Your task
Retype the following records exactly and exclude the pictures.

START Materials provided

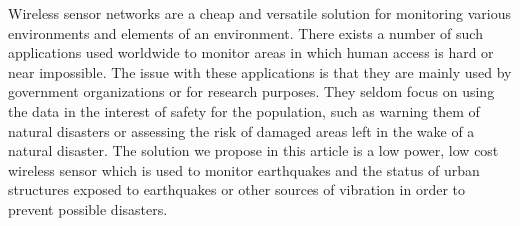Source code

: Wireless sensor networks are a cheap and versatile solution for monitoring various environments 
and elements of an environment. There exists a number of such applications used worldwide to monitor 
areas in which human access is hard or near impossible. The issue with these applications is that 
they are mainly used by government organizations or for research purposes. They seldom focus on 
using the data in the interest of safety for the population, such as warning them of natural 
disasters or assessing the risk of damaged areas left in the wake of a natural disaster. The 
solution we propose in this article is a low power, low cost wireless sensor which is used to 
monitor earthquakes and the status of urban structures exposed to earthquakes or other sources 
of vibration in order to prevent possible disasters.
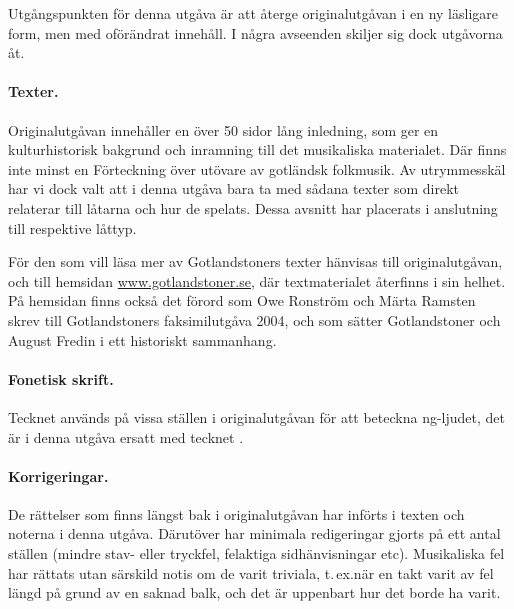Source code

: {\makeatother

Utgångspunkten för denna utgåva är att återge originalutgåvan i en ny läsligare
form, men med oförändrat innehåll. I några avseenden skiljer sig dock utgåvorna åt.

\paragraph{Texter.} Originalutgåvan innehåller en över 50 sidor lång inledning,
som ger en kulturhistorisk bakgrund och inramning till det musikaliska materialet.
Där finns inte minst en \guillemotright{}Förteckning över utövare av gotländsk
folkmusik\guillemotright{}.
Av utrymmesskäl har vi dock valt att i denna utgåva bara ta med sådana texter
som direkt relaterar till låtarna och hur de spelats. Dessa avsnitt
har placerats i anslutning till respektive låttyp.

För den som vill läsa mer av Gotlandstoners texter hänvisas till originalutgåvan,
och till hemsidan \href{http://www.gotlandstoner.se/}{www.gotlandstoner.se}, där textmaterialet återfinns i sin helhet.
På hemsidan finns också det förord som Owe Ronström och
Märta Ramsten skrev till Gotlandstoners faksimilutgåva 2004, och som
sätter Gotlandstoner och August Fredin i ett historiskt sammanhang.

\paragraph{Fonetisk skrift.} Tecknet  används
på vissa ställen i originalutgåvan för att beteckna ng-ljudet, det är i denna utgåva ersatt med tecknet \ng{}.

\paragraph{Korrigeringar.} De rättelser som finns längst bak i originalutgåvan har
införts i texten och noterna i denna utgåva. Därutöver har minimala redigeringar
gjorts på ett antal ställen (mindre stav- eller tryckfel, felaktiga sidhänvisningar etc).
\guillemotright{}Musikaliska fel\guillemotright{} har rättats utan särskild notis
om de varit \guillemotright{}triviala\guillemotright{}, t.\,ex.\@ när en takt
varit av fel längd på grund av en saknad balk, och det är uppenbart hur det borde ha varit.

}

END Materials provided

Answer section
Source code

: Wireless sensor networks are a cheap and versatile solution for monitoring various environments 
and elements of an environment. There exists a number of such applications used worldwide to monitor 
areas in which human access is hard or near impossible. The issue with these applications is that 
they are mainly used by government organizations or for research purposes. They seldom focus on 
using the data in the interest of safety for the population, such as warning them of natural 
disasters or assessing the risk of damaged areas left in the wake of a natural disaster. The 
solution we propose in this article is a low power, low cost wireless sensor which is used to 
monitor earthquakes and the status of urban structures exposed to earthquakes or other sources 
of vibration in order to prevent possible disasters.
Source code

: {\makeatother

Utgångspunkten för denna utgåva är att återge originalutgåvan i en ny läsligare
form, men med oförändrat innehåll. I några avseenden skiljer sig dock utgåvorna åt.

\paragraph{Texter.} Originalutgåvan innehåller en över 50 sidor lång inledning,
som ger en kulturhistorisk bakgrund och inramning till det musikaliska materialet.
Där finns inte minst en \guillemotright{}Förteckning över utövare av gotländsk
folkmusik\guillemotright{}.
Av utrymmesskäl har vi dock valt att i denna utgåva bara ta med sådana texter
som direkt relaterar till låtarna och hur de spelats. Dessa avsnitt
har placerats i anslutning till respektive låttyp.

För den som vill läsa mer av Gotlandstoners texter hänvisas till originalutgåvan,
och till hemsidan \href{http://www.gotlandstoner.se/}{www.gotlandstoner.se}, där textmaterialet återfinns i sin helhet.
På hemsidan finns också det förord som Owe Ronström och
Märta Ramsten skrev till Gotlandstoners faksimilutgåva 2004, och som
sätter Gotlandstoner och August Fredin i ett historiskt sammanhang.

\paragraph{Fonetisk skrift.} Tecknet  används
på vissa ställen i originalutgåvan för att beteckna ng-ljudet, det är i denna utgåva ersatt med tecknet \ng{}.

\paragraph{Korrigeringar.} De rättelser som finns längst bak i originalutgåvan har
införts i texten och noterna i denna utgåva. Därutöver har minimala redigeringar
gjorts på ett antal ställen (mindre stav- eller tryckfel, felaktiga sidhänvisningar etc).
\guillemotright{}Musikaliska fel\guillemotright{} har rättats utan särskild notis
om de varit \guillemotright{}triviala\guillemotright{}, t.\,ex.\@ när en takt
varit av fel längd på grund av en saknad balk, och det är uppenbart hur det borde ha varit.

}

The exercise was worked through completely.